After passing through the prism, each refraction contains some pure essence of the light, but only an incomplete part. We will always experience some aspect of reality, of the Truth, but only from our perspectives as they are colored by who and where we are. Others will know a different color and none will see the whole, complete light. These are my musings from my particular refraction.

11.27.2010

I Cycle Through Obsessions

A couple of things I know about myself:

- I hate being bored more than just about anything.
- I have trouble doing things halfway, and when I decide to do something I do it all out.

These two dynamics work together, because even when I'm not doing things I'm thinking things, keeping my mind fully occupied with my latest musings. When I get interested in something, it can dominate my thoughts as I fully obsess about it. I don't think of this as an inherently bad thing--it can be, depending on what "it" happens to be--but instead as a good thing because I feel I experience things more fully; if there is joy, excitement, and wonder to be had from something, I want to really immerse myself in it all the way.

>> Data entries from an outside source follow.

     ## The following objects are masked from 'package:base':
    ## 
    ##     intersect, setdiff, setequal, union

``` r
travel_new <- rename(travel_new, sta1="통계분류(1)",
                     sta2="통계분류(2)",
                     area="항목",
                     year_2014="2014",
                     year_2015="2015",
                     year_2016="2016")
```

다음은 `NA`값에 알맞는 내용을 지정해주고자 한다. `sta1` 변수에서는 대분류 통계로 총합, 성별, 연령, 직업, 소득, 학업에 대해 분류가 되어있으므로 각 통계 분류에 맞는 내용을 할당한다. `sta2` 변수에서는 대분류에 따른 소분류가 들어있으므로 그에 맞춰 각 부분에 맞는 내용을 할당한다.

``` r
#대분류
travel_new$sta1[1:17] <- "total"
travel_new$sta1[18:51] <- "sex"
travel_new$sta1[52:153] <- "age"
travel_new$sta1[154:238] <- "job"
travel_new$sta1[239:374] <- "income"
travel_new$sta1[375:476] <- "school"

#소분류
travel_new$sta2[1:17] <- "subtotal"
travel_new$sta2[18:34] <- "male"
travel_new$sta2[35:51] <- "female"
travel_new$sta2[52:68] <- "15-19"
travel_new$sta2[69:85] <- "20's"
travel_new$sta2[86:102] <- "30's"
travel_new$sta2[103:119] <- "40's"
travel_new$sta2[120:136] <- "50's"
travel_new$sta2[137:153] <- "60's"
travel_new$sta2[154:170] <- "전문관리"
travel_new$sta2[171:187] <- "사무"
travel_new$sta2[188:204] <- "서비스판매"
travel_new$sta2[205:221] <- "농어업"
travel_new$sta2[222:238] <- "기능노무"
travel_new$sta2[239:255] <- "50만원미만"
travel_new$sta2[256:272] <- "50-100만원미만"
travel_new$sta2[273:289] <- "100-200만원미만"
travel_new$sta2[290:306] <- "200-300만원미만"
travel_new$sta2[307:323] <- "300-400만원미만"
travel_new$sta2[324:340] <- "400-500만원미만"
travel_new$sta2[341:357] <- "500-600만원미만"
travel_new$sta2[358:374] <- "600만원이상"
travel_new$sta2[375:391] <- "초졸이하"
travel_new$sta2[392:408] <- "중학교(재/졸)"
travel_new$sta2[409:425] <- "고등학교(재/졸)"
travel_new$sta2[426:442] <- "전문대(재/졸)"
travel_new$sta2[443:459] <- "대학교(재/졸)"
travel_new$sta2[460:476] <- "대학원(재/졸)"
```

Anyway, I bring this up in reaction to a couple of essays a friend recently shared with me, both by the same author who is an admitted geek and former gamer. A couple of quotes from the first:

We're all familiar with negative stereotypes of the geek -- obsessive behavior, crazed attention to detail, a seeming inability to socialize easily -- but if there was one thing I took away from BlizzCon, it was that an essential thing defining geekdom is the capacity to be enthusiastic. Geeks *want* to be enthralled, and more than most people, they open themselves wide to that kind of ensorcellment. The bond that Blizzard has with its fans is built from the company's routine delivery on its promise to be ever more epic, to be ever more awesome, ever more enthralling, without sacrificing an iota of its total devotion to quality, to story, and to the art and craft of fantasy and science fiction.

and

I recognize a kindred spirit in them, but worry that they have gone a little too far over to the dark side. And somehow, while I still can, I know that even as I feed my son's appetite for geeky thrills in virtual wonderlands, I must balance it with shared experience of the real.

That second quote leads naturally to the other essay, on why he no longer games.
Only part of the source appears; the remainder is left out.